[Source data]
....

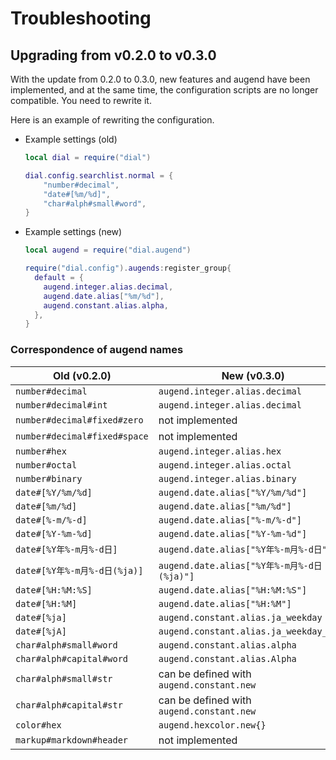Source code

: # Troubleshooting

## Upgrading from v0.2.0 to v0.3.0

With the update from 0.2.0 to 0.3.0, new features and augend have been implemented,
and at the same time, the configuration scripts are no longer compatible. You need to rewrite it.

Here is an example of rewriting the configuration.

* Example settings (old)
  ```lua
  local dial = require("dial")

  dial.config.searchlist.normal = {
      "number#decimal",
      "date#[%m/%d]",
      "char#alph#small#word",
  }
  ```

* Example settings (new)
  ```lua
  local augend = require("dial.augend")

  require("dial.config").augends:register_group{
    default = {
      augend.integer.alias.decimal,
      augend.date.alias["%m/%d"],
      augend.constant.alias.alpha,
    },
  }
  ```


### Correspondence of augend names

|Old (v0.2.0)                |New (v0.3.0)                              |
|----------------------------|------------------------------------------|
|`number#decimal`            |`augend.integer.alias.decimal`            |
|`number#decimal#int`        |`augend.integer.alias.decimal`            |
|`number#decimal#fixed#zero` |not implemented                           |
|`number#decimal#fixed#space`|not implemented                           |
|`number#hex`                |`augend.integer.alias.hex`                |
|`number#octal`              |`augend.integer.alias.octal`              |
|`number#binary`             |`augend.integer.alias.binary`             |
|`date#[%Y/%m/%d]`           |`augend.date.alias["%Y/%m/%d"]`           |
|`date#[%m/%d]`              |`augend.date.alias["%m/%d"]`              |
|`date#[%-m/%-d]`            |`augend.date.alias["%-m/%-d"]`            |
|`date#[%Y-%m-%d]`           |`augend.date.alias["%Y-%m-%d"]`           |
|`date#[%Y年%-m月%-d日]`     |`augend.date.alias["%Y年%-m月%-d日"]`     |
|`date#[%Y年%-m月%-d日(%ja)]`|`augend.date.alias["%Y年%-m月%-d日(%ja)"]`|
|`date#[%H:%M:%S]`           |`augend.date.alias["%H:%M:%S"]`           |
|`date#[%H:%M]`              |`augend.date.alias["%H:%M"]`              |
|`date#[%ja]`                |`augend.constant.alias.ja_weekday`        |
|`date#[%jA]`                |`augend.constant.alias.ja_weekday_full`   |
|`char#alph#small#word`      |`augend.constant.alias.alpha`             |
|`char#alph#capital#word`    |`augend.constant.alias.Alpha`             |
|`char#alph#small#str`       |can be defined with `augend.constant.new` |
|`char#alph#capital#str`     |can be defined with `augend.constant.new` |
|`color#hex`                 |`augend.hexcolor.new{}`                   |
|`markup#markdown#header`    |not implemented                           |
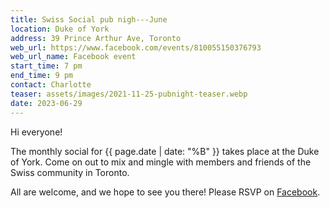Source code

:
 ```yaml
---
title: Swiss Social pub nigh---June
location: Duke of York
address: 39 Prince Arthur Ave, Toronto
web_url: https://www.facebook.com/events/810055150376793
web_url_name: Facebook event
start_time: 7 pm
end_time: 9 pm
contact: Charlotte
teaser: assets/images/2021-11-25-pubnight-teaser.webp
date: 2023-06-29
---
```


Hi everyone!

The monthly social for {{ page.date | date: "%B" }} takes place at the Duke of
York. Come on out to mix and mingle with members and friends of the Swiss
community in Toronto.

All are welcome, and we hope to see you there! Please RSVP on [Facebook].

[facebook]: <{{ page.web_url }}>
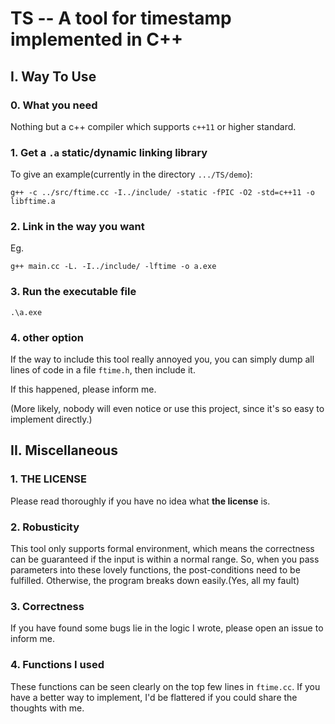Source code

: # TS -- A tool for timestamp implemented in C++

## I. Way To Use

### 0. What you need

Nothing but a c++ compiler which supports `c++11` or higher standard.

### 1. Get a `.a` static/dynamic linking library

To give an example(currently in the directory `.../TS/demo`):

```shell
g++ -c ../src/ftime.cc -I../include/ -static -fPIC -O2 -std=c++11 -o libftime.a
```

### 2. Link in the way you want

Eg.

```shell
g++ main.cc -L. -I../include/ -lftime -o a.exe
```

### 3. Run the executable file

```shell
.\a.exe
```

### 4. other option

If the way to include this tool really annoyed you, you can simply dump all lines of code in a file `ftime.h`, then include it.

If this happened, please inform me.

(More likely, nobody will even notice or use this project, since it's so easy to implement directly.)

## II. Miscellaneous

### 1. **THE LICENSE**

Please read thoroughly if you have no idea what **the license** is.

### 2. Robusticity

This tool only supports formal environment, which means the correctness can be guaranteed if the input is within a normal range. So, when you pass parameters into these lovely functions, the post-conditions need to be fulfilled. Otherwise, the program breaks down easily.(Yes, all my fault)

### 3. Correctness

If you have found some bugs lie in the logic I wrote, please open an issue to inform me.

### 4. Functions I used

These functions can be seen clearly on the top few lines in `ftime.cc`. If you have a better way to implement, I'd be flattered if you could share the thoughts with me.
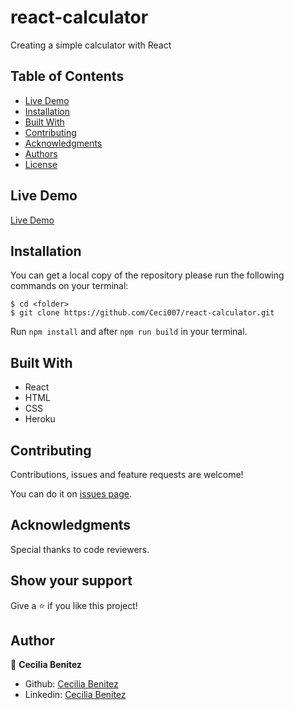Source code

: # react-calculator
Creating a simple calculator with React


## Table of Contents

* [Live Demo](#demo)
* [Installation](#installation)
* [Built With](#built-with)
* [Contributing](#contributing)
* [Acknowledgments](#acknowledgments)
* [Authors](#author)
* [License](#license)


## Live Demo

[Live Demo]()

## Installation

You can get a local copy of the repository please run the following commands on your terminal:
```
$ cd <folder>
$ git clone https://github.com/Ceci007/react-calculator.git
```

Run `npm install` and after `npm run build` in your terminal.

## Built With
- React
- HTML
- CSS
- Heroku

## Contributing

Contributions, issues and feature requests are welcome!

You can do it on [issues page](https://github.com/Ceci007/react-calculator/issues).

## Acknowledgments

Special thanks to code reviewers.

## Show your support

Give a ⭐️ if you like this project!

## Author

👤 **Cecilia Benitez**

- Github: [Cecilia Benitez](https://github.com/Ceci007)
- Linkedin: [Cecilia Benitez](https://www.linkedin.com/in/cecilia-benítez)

....

### Work to be completed:
Word for word, quote the lines above. Omit the pictures.

### Answer section:
Source code

: # Troubleshooting

## Upgrading from v0.2.0 to v0.3.0

With the update from 0.2.0 to 0.3.0, new features and augend have been implemented,
and at the same time, the configuration scripts are no longer compatible. You need to rewrite it.

Here is an example of rewriting the configuration.

* Example settings (old)
  ```lua
  local dial = require("dial")

  dial.config.searchlist.normal = {
      "number#decimal",
      "date#[%m/%d]",
      "char#alph#small#word",
  }
  ```

* Example settings (new)
  ```lua
  local augend = require("dial.augend")

  require("dial.config").augends:register_group{
    default = {
      augend.integer.alias.decimal,
      augend.date.alias["%m/%d"],
      augend.constant.alias.alpha,
    },
  }
  ```


### Correspondence of augend names

|Old (v0.2.0)                |New (v0.3.0)                              |
|----------------------------|------------------------------------------|
|`number#decimal`            |`augend.integer.alias.decimal`            |
|`number#decimal#int`        |`augend.integer.alias.decimal`            |
|`number#decimal#fixed#zero` |not implemented                           |
|`number#decimal#fixed#space`|not implemented                           |
|`number#hex`                |`augend.integer.alias.hex`                |
|`number#octal`              |`augend.integer.alias.octal`              |
|`number#binary`             |`augend.integer.alias.binary`             |
|`date#[%Y/%m/%d]`           |`augend.date.alias["%Y/%m/%d"]`           |
|`date#[%m/%d]`              |`augend.date.alias["%m/%d"]`              |
|`date#[%-m/%-d]`            |`augend.date.alias["%-m/%-d"]`            |
|`date#[%Y-%m-%d]`           |`augend.date.alias["%Y-%m-%d"]`           |
|`date#[%Y年%-m月%-d日]`     |`augend.date.alias["%Y年%-m月%-d日"]`     |
|`date#[%Y年%-m月%-d日(%ja)]`|`augend.date.alias["%Y年%-m月%-d日(%ja)"]`|
|`date#[%H:%M:%S]`           |`augend.date.alias["%H:%M:%S"]`           |
|`date#[%H:%M]`              |`augend.date.alias["%H:%M"]`              |
|`date#[%ja]`                |`augend.constant.alias.ja_weekday`        |
|`date#[%jA]`                |`augend.constant.alias.ja_weekday_full`   |
|`char#alph#small#word`      |`augend.constant.alias.alpha`             |
|`char#alph#capital#word`    |`augend.constant.alias.Alpha`             |
|`char#alph#small#str`       |can be defined with `augend.constant.new` |
|`char#alph#capital#str`     |can be defined with `augend.constant.new` |
|`color#hex`                 |`augend.hexcolor.new{}`                   |
|`markup#markdown#header`    |not implemented                           |
Source code

:
 ```yaml
---
title: Swiss Social pub nigh---June
location: Duke of York
address: 39 Prince Arthur Ave, Toronto
web_url: https://www.facebook.com/events/810055150376793
web_url_name: Facebook event
start_time: 7 pm
end_time: 9 pm
contact: Charlotte
teaser: assets/images/2021-11-25-pubnight-teaser.webp
date: 2023-06-29
---
```


Hi everyone!

The monthly social for {{ page.date | date: "%B" }} takes place at the Duke of
York. Come on out to mix and mingle with members and friends of the Swiss
community in Toronto.

All are welcome, and we hope to see you there! Please RSVP on [Facebook].

[facebook]: <{{ page.web_url }}>
Source code

: # TS -- A tool for timestamp implemented in C++

## I. Way To Use

### 0. What you need

Nothing but a c++ compiler which supports `c++11` or higher standard.

### 1. Get a `.a` static/dynamic linking library

To give an example(currently in the directory `.../TS/demo`):

```shell
g++ -c ../src/ftime.cc -I../include/ -static -fPIC -O2 -std=c++11 -o libftime.a
```

### 2. Link in the way you want

Eg.

```shell
g++ main.cc -L. -I../include/ -lftime -o a.exe
```

### 3. Run the executable file

```shell
.\a.exe
```

### 4. other option

If the way to include this tool really annoyed you, you can simply dump all lines of code in a file `ftime.h`, then include it.

If this happened, please inform me.

(More likely, nobody will even notice or use this project, since it's so easy to implement directly.)

## II. Miscellaneous

### 1. **THE LICENSE**

Please read thoroughly if you have no idea what **the license** is.

### 2. Robusticity

This tool only supports formal environment, which means the correctness can be guaranteed if the input is within a normal range. So, when you pass parameters into these lovely functions, the post-conditions need to be fulfilled. Otherwise, the program breaks down easily.(Yes, all my fault)

### 3. Correctness

If you have found some bugs lie in the logic I wrote, please open an issue to inform me.

### 4. Functions I used

These functions can be seen clearly on the top few lines in `ftime.cc`. If you have a better way to implement, I'd be flattered if you could share the thoughts with me.
Source code

: # react-calculator
Creating a simple calculator with React


## Table of Contents

* [Live Demo](#demo)
* [Installation](#installation)
* [Built With](#built-with)
* [Contributing](#contributing)
* [Acknowledgments](#acknowledgments)
* [Authors](#author)
* [License](#license)


## Live Demo

[Live Demo]()

## Installation

You can get a local copy of the repository please run the following commands on your terminal:
```
$ cd <folder>
$ git clone https://github.com/Ceci007/react-calculator.git
```

Run `npm install` and after `npm run build` in your terminal.

## Built With
- React
- HTML
- CSS
- Heroku

## Contributing

Contributions, issues and feature requests are welcome!

You can do it on [issues page](https://github.com/Ceci007/react-calculator/issues).

## Acknowledgments

Special thanks to code reviewers.

## Show your support

Give a ⭐️ if you like this project!

## Author

👤 **Cecilia Benitez**

- Github: [Cecilia Benitez](https://github.com/Ceci007)
- Linkedin: [Cecilia Benitez](https://www.linkedin.com/in/cecilia-benítez)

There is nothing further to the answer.